Task statement: Below are records that contain pictures; transcribe the text exactly and omit the pictures.

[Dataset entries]

---

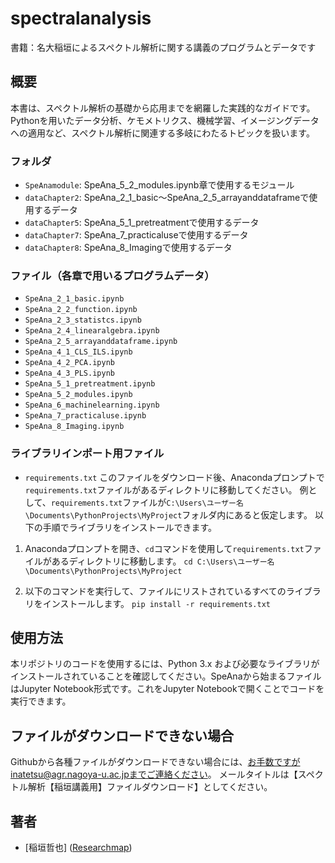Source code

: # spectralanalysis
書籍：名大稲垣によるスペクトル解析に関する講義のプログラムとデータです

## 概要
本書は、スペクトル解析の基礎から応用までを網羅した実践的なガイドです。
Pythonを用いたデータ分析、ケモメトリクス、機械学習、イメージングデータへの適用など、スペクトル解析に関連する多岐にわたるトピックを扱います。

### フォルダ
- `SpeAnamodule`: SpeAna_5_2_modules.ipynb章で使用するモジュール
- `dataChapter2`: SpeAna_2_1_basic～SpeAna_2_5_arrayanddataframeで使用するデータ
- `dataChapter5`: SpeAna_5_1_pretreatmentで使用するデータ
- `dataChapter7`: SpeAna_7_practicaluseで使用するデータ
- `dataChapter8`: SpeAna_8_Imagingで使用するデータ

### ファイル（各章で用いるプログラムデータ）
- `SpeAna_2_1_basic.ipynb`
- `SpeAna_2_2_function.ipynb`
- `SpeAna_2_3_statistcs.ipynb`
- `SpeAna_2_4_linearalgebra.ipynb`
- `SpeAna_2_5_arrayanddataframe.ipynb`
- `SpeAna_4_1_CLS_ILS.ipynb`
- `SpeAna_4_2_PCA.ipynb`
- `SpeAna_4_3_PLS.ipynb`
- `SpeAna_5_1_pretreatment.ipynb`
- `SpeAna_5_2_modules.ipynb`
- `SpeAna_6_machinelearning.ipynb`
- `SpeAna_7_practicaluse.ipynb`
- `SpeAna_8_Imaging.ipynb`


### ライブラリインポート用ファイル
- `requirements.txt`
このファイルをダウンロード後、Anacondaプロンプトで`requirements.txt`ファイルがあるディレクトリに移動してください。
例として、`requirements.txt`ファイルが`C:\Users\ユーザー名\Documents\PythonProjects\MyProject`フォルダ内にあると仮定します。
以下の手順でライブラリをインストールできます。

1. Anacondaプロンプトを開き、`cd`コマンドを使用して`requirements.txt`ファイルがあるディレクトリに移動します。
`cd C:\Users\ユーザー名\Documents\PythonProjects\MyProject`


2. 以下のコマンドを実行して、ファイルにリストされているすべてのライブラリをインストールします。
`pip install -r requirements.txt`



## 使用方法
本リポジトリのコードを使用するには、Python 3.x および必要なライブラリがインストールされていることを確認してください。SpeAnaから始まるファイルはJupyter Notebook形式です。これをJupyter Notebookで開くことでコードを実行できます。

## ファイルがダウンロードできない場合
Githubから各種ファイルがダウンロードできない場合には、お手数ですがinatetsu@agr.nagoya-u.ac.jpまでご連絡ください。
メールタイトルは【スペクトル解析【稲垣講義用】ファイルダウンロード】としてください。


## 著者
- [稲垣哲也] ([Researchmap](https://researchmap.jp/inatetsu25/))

---

Exercise solution:
Source code

: # spectralanalysis
書籍：名大稲垣によるスペクトル解析に関する講義のプログラムとデータです

## 概要
本書は、スペクトル解析の基礎から応用までを網羅した実践的なガイドです。
Pythonを用いたデータ分析、ケモメトリクス、機械学習、イメージングデータへの適用など、スペクトル解析に関連する多岐にわたるトピックを扱います。

### フォルダ
- `SpeAnamodule`: SpeAna_5_2_modules.ipynb章で使用するモジュール
- `dataChapter2`: SpeAna_2_1_basic～SpeAna_2_5_arrayanddataframeで使用するデータ
- `dataChapter5`: SpeAna_5_1_pretreatmentで使用するデータ
- `dataChapter7`: SpeAna_7_practicaluseで使用するデータ
- `dataChapter8`: SpeAna_8_Imagingで使用するデータ

### ファイル（各章で用いるプログラムデータ）
- `SpeAna_2_1_basic.ipynb`
- `SpeAna_2_2_function.ipynb`
- `SpeAna_2_3_statistcs.ipynb`
- `SpeAna_2_4_linearalgebra.ipynb`
- `SpeAna_2_5_arrayanddataframe.ipynb`
- `SpeAna_4_1_CLS_ILS.ipynb`
- `SpeAna_4_2_PCA.ipynb`
- `SpeAna_4_3_PLS.ipynb`
- `SpeAna_5_1_pretreatment.ipynb`
- `SpeAna_5_2_modules.ipynb`
- `SpeAna_6_machinelearning.ipynb`
- `SpeAna_7_practicaluse.ipynb`
- `SpeAna_8_Imaging.ipynb`


### ライブラリインポート用ファイル
- `requirements.txt`
このファイルをダウンロード後、Anacondaプロンプトで`requirements.txt`ファイルがあるディレクトリに移動してください。
例として、`requirements.txt`ファイルが`C:\Users\ユーザー名\Documents\PythonProjects\MyProject`フォルダ内にあると仮定します。
以下の手順でライブラリをインストールできます。

1. Anacondaプロンプトを開き、`cd`コマンドを使用して`requirements.txt`ファイルがあるディレクトリに移動します。
`cd C:\Users\ユーザー名\Documents\PythonProjects\MyProject`


2. 以下のコマンドを実行して、ファイルにリストされているすべてのライブラリをインストールします。
`pip install -r requirements.txt`



## 使用方法
本リポジトリのコードを使用するには、Python 3.x および必要なライブラリがインストールされていることを確認してください。SpeAnaから始まるファイルはJupyter Notebook形式です。これをJupyter Notebookで開くことでコードを実行できます。

## ファイルがダウンロードできない場合
Githubから各種ファイルがダウンロードできない場合には、お手数ですがinatetsu@agr.nagoya-u.ac.jpまでご連絡ください。
メールタイトルは【スペクトル解析【稲垣講義用】ファイルダウンロード】としてください。


## 著者
- [稲垣哲也] ([Researchmap](https://researchmap.jp/inatetsu25/))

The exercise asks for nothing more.